**WORK INSTRUCTIONS**
Filter the data below for the string "Open" and copy each matching line.

# # # # #

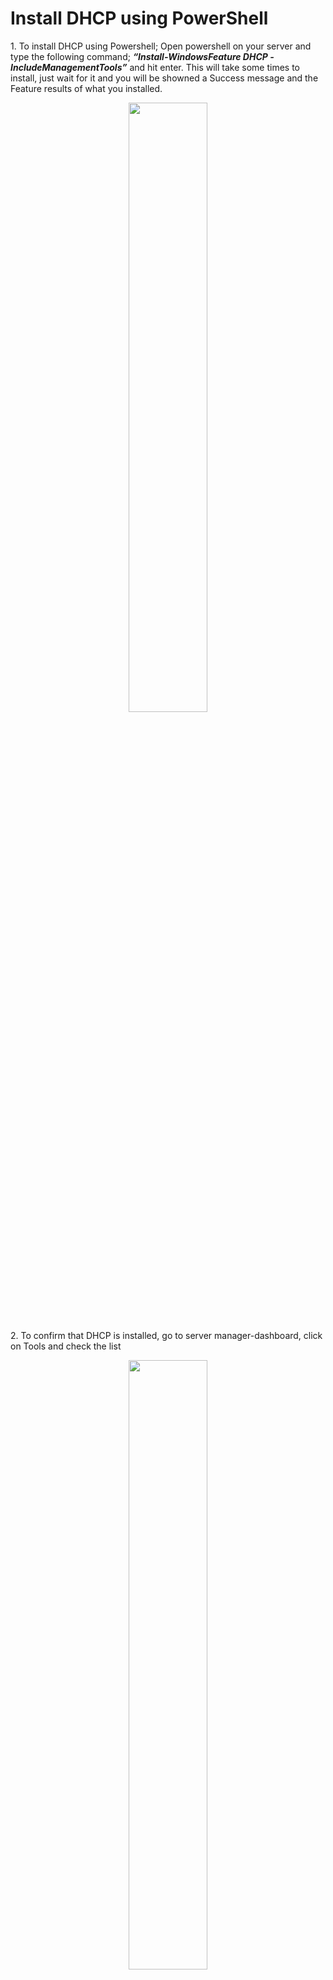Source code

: <h1>Install DHCP using PowerShell</h1>
<p>1. To install DHCP using Powershell; Open powershell on your server and type the following command; <b><i> “Install-WindowsFeature DHCP -IncludeManagementTools”</i></b> and hit enter. This will take some times to install, just wait for it and you will be showned a Success message and the Feature results of what you installed.</p>
<p align="center"><img src="https://i.imgur.com/UEa5TXc.png" height="50%" width="50%"/>

<p>2. To confirm that DHCP is installed, go to server manager-dashboard, click on Tools and check the list</p>
<p align="center"><img src="https://i.imgur.com/qCBb6R7.png" height="50%" width="50%"/>

<br>
<br>

<h1>Assign DHCP Scope using Powershell</h1>
<p>1. To assign scope in DHCP using Power shell; Open power shell on your server and type in the following command; <b><i> “Add-DhcpServerv4Scope -Name "ABM Scope" -StartRange 192.168.10.225 -EndRange 192.168.10.235 -SubnetMask 255.255.255.0”</i></b>. Where Name parameter = The descriptive name you want to give the scope, Start Range and End Rage = The range between the IP adddresses available for lease to Dhcp clients, and Subnet mask = subnet mask of your IP address. </p>
<p align="center"><img src="https://i.imgur.com/Gjwd7Q6.png" height="50%" width="50%"/>

<p>2. To confirm this, from server manager-dashboard, click on Tools and select DHCP. While on the DHCP, go to left pane and expand DHCP, then expand IPV4 and there you can find the Scope(ABM Scope) we just created using power shell </p>
<p align="center"><img src="https://i.imgur.com/f7fGwNP.png" height="50%" width="50%"/>

<br>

# # # # #

**WRITTEN RESPONSE**
<p>1. To install DHCP using Powershell; Open powershell on your server and type the following command; <b><i> “Install-WindowsFeature DHCP -IncludeManagementTools”</i></b> and hit enter. This will take some times to install, just wait for it and you will be showned a Success message and the Feature results of what you installed.</p>
<p>1. To assign scope in DHCP using Power shell; Open power shell on your server and type in the following command; <b><i> “Add-DhcpServerv4Scope -Name "ABM Scope" -StartRange 192.168.10.225 -EndRange 192.168.10.235 -SubnetMask 255.255.255.0”</i></b>. Where Name parameter = The descriptive name you want to give the scope, Start Range and End Rage = The range between the IP adddresses available for lease to Dhcp clients, and Subnet mask = subnet mask of your IP address. </p>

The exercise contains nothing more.